[Stored data entries]
--- START ---

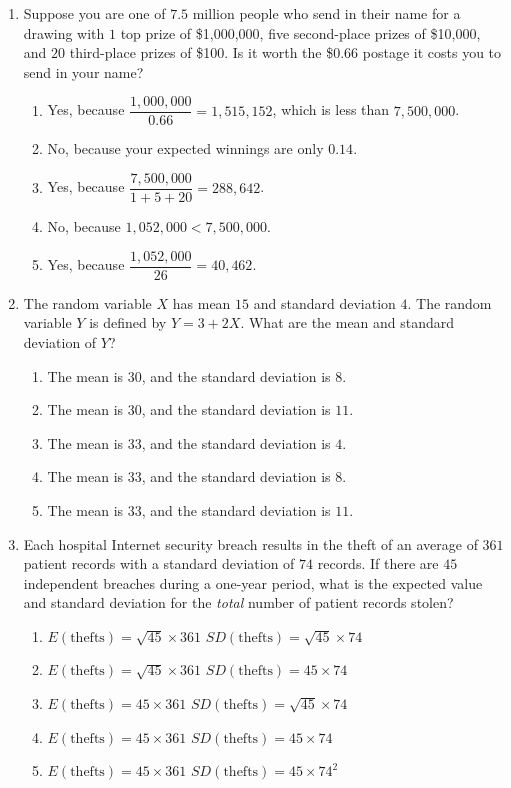 \documentclass{article}
\begin{document}
\begin{enumerate}[label=\textbf{S\arabic*.}]
\item Suppose you are one of $7.5$ million people who send in their name for a drawing with $1$ top prize of \$1{,}000{,}000, five second-place prizes of \$10{,}000, and $20$ third-place prizes of \$100. Is it worth the \$0.66 postage it costs you to send in your name? 
\begin{enumerate}
  \item Yes, because $\dfrac{1,000,000}{0.66} = 1,515,152$, which is less than $7,500,000$.
  \item No, because your expected winnings are only $0.14$.
  \item Yes, because $\dfrac{7,500,000}{1+5+20} = 288,642$.
  \item No, because $1,052,000 < 7,500,000$.
  \item Yes, because $\dfrac{1,052,000}{26} = 40,462$.
\end{enumerate}

\item The random variable $X$ has mean $15$ and standard deviation $4$. The random variable $Y$ is defined by $Y=3+2X$. What are the mean and standard deviation of $Y$? 
\begin{enumerate}
  \item The mean is $30$, and the standard deviation is $8$.
  \item The mean is $30$, and the standard deviation is $11$.
  \item The mean is $33$, and the standard deviation is $4$.
  \item The mean is $33$, and the standard deviation is $8$.
  \item The mean is $33$, and the standard deviation is $11$.
\end{enumerate}

\item Each hospital Internet security breach results in the theft of an average of $361$ patient records with a standard deviation of $74$ records. If there are $45$ independent breaches during a one-year period, what is the expected value and standard deviation for the \emph{total} number of patient records stolen? 
\begin{enumerate}
  \item $E(\text{thefts})=\sqrt{45}\times361$ $SD(\text{thefts})=\sqrt{45}\times74$
  \item $E(\text{thefts})=\sqrt{45}\times361$ $SD(\text{thefts})=45\times74$
  \item $E(\text{thefts})=45\times361$ $SD(\text{thefts})=\sqrt{45}\times74$
  \item $E(\text{thefts})=45\times361$ $SD(\text{thefts})=45\times74$
  \item $E(\text{thefts})=45\times361$ $SD(\text{thefts})=45\times74^{2}$
\end{enumerate}


\end{enumerate}
\end{document}
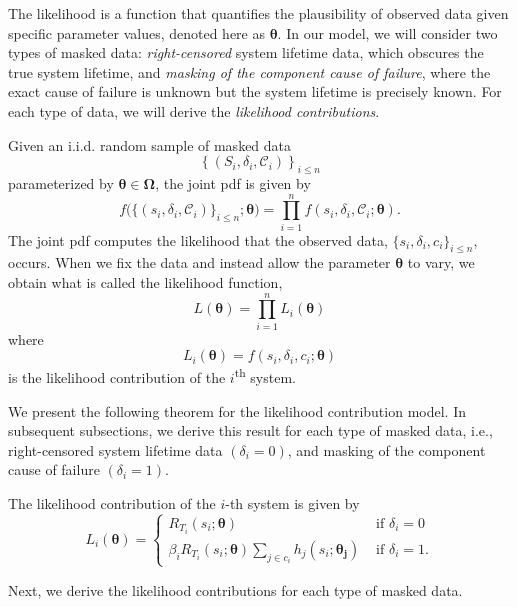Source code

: \documentclass[
]{article}
\begin{document}
The likelihood is a function that quantifies the plausibility of
observed data given specific parameter values, denoted here as
\(\boldsymbol{\theta}\). In our model, we will consider two types of
masked data: \emph{right-censored} system lifetime data, which obscures
the true system lifetime, and \emph{masking of the component cause of
failure}, where the exact cause of failure is unknown but the system
lifetime is precisely known. For each type of data, we will derive the
\emph{likelihood contributions}.

Given an i.i.d. random sample of masked data \[
\left\{(S_i,\delta_i,\mathcal{C}_i)\right\}_{i \leq n}
\] parameterized by \(\boldsymbol{\theta }\in \boldsymbol{\Omega}\), the
joint pdf is given by \[
f\bigl(\{(s_i,\delta_i,\mathcal{C}_i)\}_{i \leq n};\boldsymbol{\theta}\bigr)
    = \prod_{i=1}^n f(s_i,\delta_i,\mathcal{C}_i;\boldsymbol{\theta}).
\] The joint pdf computes the likelihood that the observed data,
\(\{s_i,\delta_i,c_i\}_{i \leq n}\), occurs. When we fix the data and
instead allow the parameter \(\boldsymbol{\theta}\) to vary, we obtain
what is called the likelihood function, \[
L(\boldsymbol{\theta}) = \prod_{i=1}^n L_i(\boldsymbol{\theta})
\] where \[
L_i(\boldsymbol{\theta}) = f(s_i,\delta_i,c_i;\boldsymbol{\theta})
\] is the likelihood contribution of the \(i\)\textsuperscript{th}
system.

We present the following theorem for the likelihood contribution model.
In subsequent subsections, we derive this result for each type of masked
data, i.e., right-censored system lifetime data \((\delta_i = 0)\), and
masking of the component cause of failure \((\delta_i = 1)\).

\begin{theorem}
\label{thm:likelihood_contribution}
The likelihood contribution of the $i$-th system is given by
\begin{equation}
\label{eq:like}
L_i(\boldsymbol{\theta}) =
\begin{cases}
    R_{T_i}(s_i;\boldsymbol{\theta})                      &\text{ if } \delta_i = 0\\
    \beta_i R_{T_i}(s_i;\boldsymbol{\theta})
        \sum_{j\in c_i} h_j(s_i;\boldsymbol{\theta_j})   &\text{ if } \delta_i = 1.
\end{cases}
\end{equation}
\end{theorem}

Next, we derive the likelihood contributions for each type of masked
data.
\end{document}

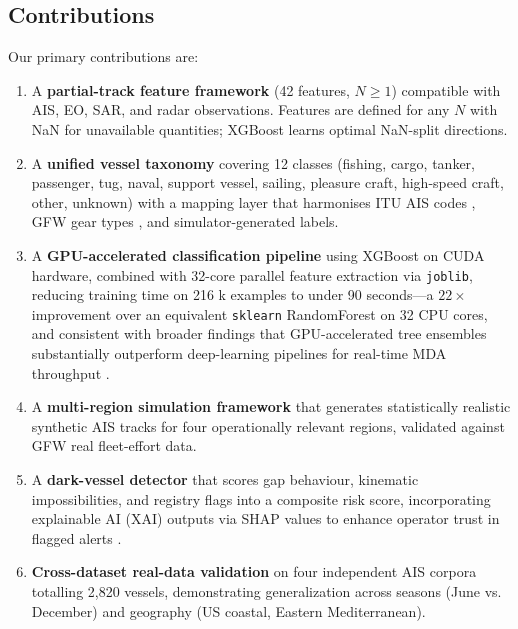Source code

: \documentclass[journal]{IEEEtran}
\begin{document}
\subsection{Contributions}

Our primary contributions are:

\begin{enumerate}
  \item A \textbf{partial-track feature framework} (42 features, $N \geq 1$)
        compatible with AIS, EO, SAR, and radar observations. Features are
        defined for any $N$ with NaN for unavailable quantities; XGBoost
        learns optimal NaN-split directions.

  \item A \textbf{unified vessel taxonomy} covering 12 classes (fishing,
        cargo, tanker, passenger, tug, naval, support vessel, sailing,
        pleasure craft, high-speed craft, other, unknown) with a mapping
        layer that harmonises ITU AIS codes \cite{itu_ais2014}, GFW gear
        types \cite{kroodsma2018tracking}, and simulator-generated labels.

  \item A \textbf{GPU-accelerated classification pipeline} using XGBoost
        on CUDA hardware, combined with 32-core parallel feature extraction
        via \texttt{joblib}, reducing training time on 216 k examples to
        under 90 seconds—a $22\times$ improvement over an equivalent
        \texttt{sklearn} RandomForest on 32 CPU cores, and consistent
        with broader findings that GPU-accelerated tree ensembles
        substantially outperform deep-learning pipelines for real-time
        MDA throughput \cite{theodoropoulos2025flp}.

  \item A \textbf{multi-region simulation framework} that generates
        statistically realistic synthetic AIS tracks for four operationally
        relevant regions, validated against GFW real fleet-effort data.

  \item A \textbf{dark-vessel detector} that scores gap behaviour, kinematic
        impossibilities, and registry flags into a composite risk score,
        incorporating explainable AI (XAI) outputs via SHAP values to
        enhance operator trust in flagged alerts \cite{ratnasari2025design}.

  \item \textbf{Cross-dataset real-data validation} on four independent AIS
        corpora totalling 2,820 vessels, demonstrating generalization across
        seasons (June vs. December) and geography (US coastal, Eastern
        Mediterranean).
\end{enumerate}
\end{document}
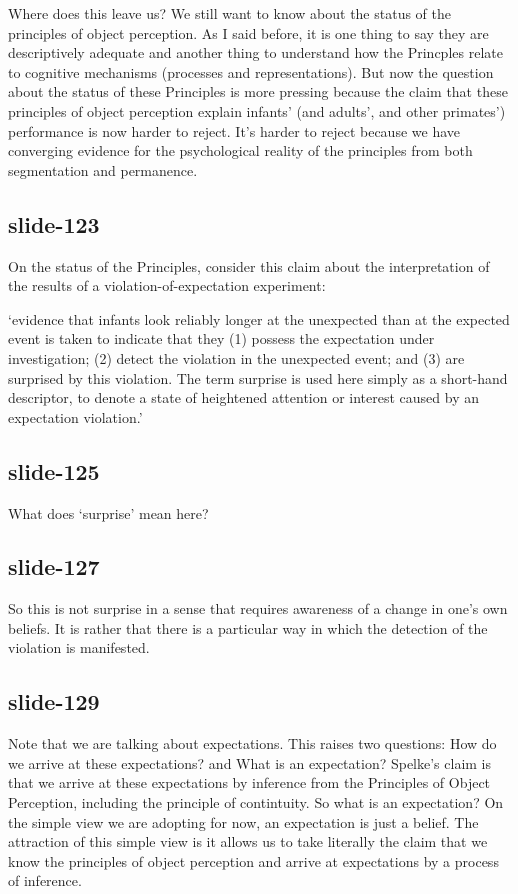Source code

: \documentclass[12pt,\papersize]{extarticle}
\begin{document}
Where does this leave us?
We still want to know about the status of the principles of object perception.
As I said before, it is one thing to say they are descriptively adequate and another thing
to understand how the Princples relate to cognitive mechanisms (processes and 
representations).
But now the question about the status of these Principles is more pressing because 
the claim that these principles of object perception explain infants' (and adults', 
and other primates') performance is now harder to reject.
It's harder to reject because we have converging evidence for the psychological reality of 
the principles from both segmentation and permanence.
 
\subsection{slide-123}
On the status of the Principles, consider this claim about the interpretation of the 
results of a violation-of-expectation experiment:
 
‘evidence that infants look reliably longer at the unexpected than at the expected event is 
taken to indicate that they (1) possess the expectation under investigation; (2) detect the 
violation in the unexpected event; and (3) are surprised by this violation. The term 
surprise is used here simply as a short-hand descriptor, to denote a state of heightened 
attention or interest caused by an expectation violation.’ \citep[p.\ 168]{wang:2004_young}
 
\subsection{slide-125}
What does ‘surprise’ mean here?
 
\subsection{slide-127}
So this is not surprise in a sense that requires awareness of a change in one's own beliefs.
It is rather that there is a particular way in which the detection of the violation is 
manifested.
 
\subsection{slide-129}
Note that we are talking about expectations.
This raises two questions: How do we arrive at these expectations? and What is an 
expectation?
Spelke's claim is that we arrive at these expectations by inference from the Principles of 
Object Perception, including the principle of contintuity.
So what is an expectation?  
On the simple view we are adopting for now, an expectation is just a belief.
The attraction of this simple view is it allows us to take literally the claim that we know 
the principles of object perception and arrive at expectations by a process of inference.
 
\end{document}
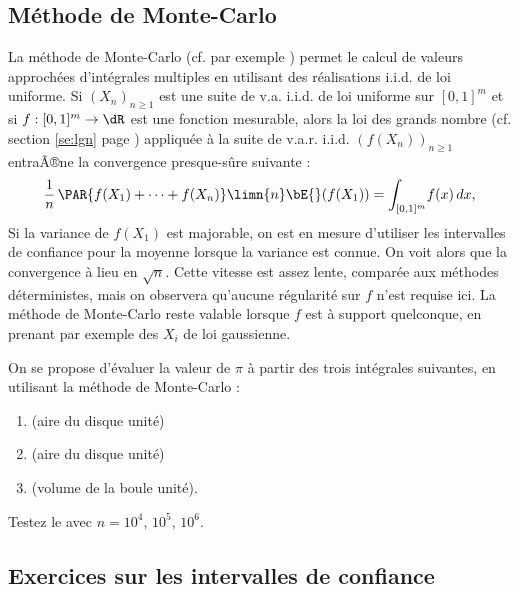 %
\subsection{Méthode de Monte-Carlo}\label{ss:mc}
%

La méthode de Monte-Carlo (cf. par exemple \cite[p. 103]{dacunha-castelle-duflo})
permet le calcul de valeurs approchées d'intégrales multiples en utilisant des
réalisations i.i.d. de loi uniforme. Si $(X_n)_{n\geq 1}$ est une suite de
v.a. i.i.d. de loi uniforme sur $[0,1]^m$ et si $f:[0,1]^m\to\dR$ est une
fonction mesurable, alors la loi des grands nombre (cf. section \ref{se:lgn}
page \pageref{se:lgn}) appliquée à la suite de v.a.r. i.i.d. $(f(X_n))_{n\geq
  1}$ entraÃ®ne la convergence presque-sûre suivante :
$$
\frac{1}{n}\,\PAR{f(X_1)+\cdots+f(X_n)}
\limn{n}
\bE{}(f(X_1))=\int_{[0,1]^m}\! f(x)\,dx,
$$
Si la variance de $f(X_1)$ est majorable, on est en mesure d'utiliser les
intervalles de confiance pour la moyenne lorsque la variance est connue. On
voit alors que la convergence à lieu en $\sqrt{n}$. Cette vitesse est assez
lente, comparée aux méthodes déterministes, mais on observera qu'aucune
régularité sur $f$ n'est requise ici. La méthode de Monte-Carlo reste valable
lorsque $f$ est à support quelconque, en prenant par exemple des $X_i$ de loi
gaussienne.

\begin{xpl}
  On se propose d'évaluer la valeur de $\pi$ à partir des trois intégrales
  suivantes, en utilisant la méthode de Monte-Carlo :
\begin{enumerate}
\item {} \quad (aire du disque unité)
\item {} \quad (aire du disque unité)
\item {} \quad (volume de la boule
  unité).
\end{enumerate}
%
%
Testez le avec $n=10^4$, $10^5$, $10^6$.
%
%
%
\end{xpl}

\subsection{Exercices sur les intervalles de confiance}

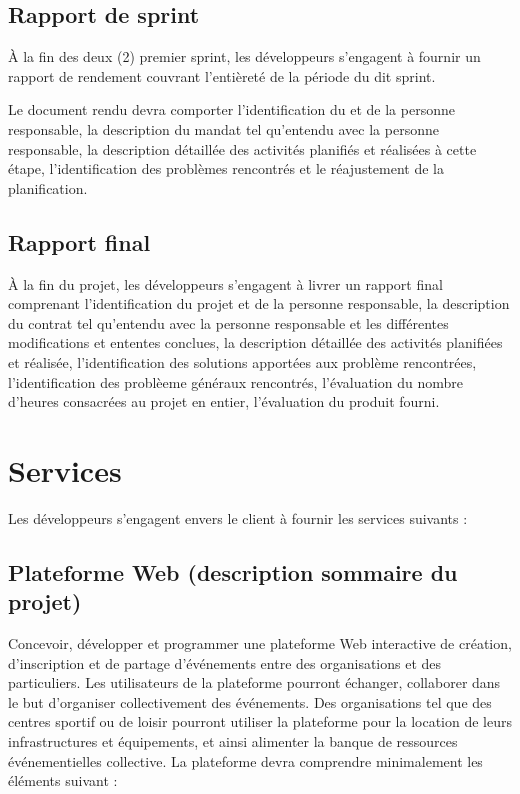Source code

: \documentclass[letter,12pt]{exam}
\begin{document}
\subsection{Rapport de sprint}

À la fin des deux (2) premier sprint, les développeurs s'engagent à fournir un
rapport de rendement couvrant l'entièreté de la période du dit sprint.

Le document rendu devra comporter l'identification du et de la personne
responsable, la description du mandat tel qu'entendu avec la personne
responsable, la description détaillée des activités planifiés et
réalisées à cette étape, l'identification des problèmes rencontrés et le
réajustement de la planification.

\subsection{Rapport final}

À la fin du projet, les développeurs s'engagent à livrer un rapport
final comprenant l'identification du projet et de la personne
responsable, la description du contrat tel qu'entendu avec la personne
responsable et les différentes modifications et ententes conclues, la
description détaillée des activités planifiées et réalisée,
l'identification des solutions apportées aux problème rencontrées,
l'identification des problèeme généraux rencontrés, l'évaluation du
nombre d'heures consacrées au projet en entier, l'évaluation du produit
fourni.

\section{Services}

Les développeurs s'engagent envers le client à fournir les services
suivants :

\subsection{Plateforme Web (description sommaire du
projet)}

Concevoir, développer et programmer une plateforme Web interactive de
création, d'inscription et de partage d'événements entre des
organisations et des particuliers. Les utilisateurs de la plateforme
pourront échanger, collaborer dans le but d'organiser collectivement des
événements. Des organisations tel que des centres sportif ou de loisir
pourront utiliser la plateforme pour la location de leurs
infrastructures et équipements, et ainsi alimenter la banque de
ressources événementielles collective. La plateforme devra comprendre
minimalement les éléments suivant :
\end{document}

--- END ---

-- EXERCISE OBJECTIVE --
Using the string "Monte" as the search term, count the lines of the data above that hold it and report that number alone.

-- WRITTEN SOLUTION --
4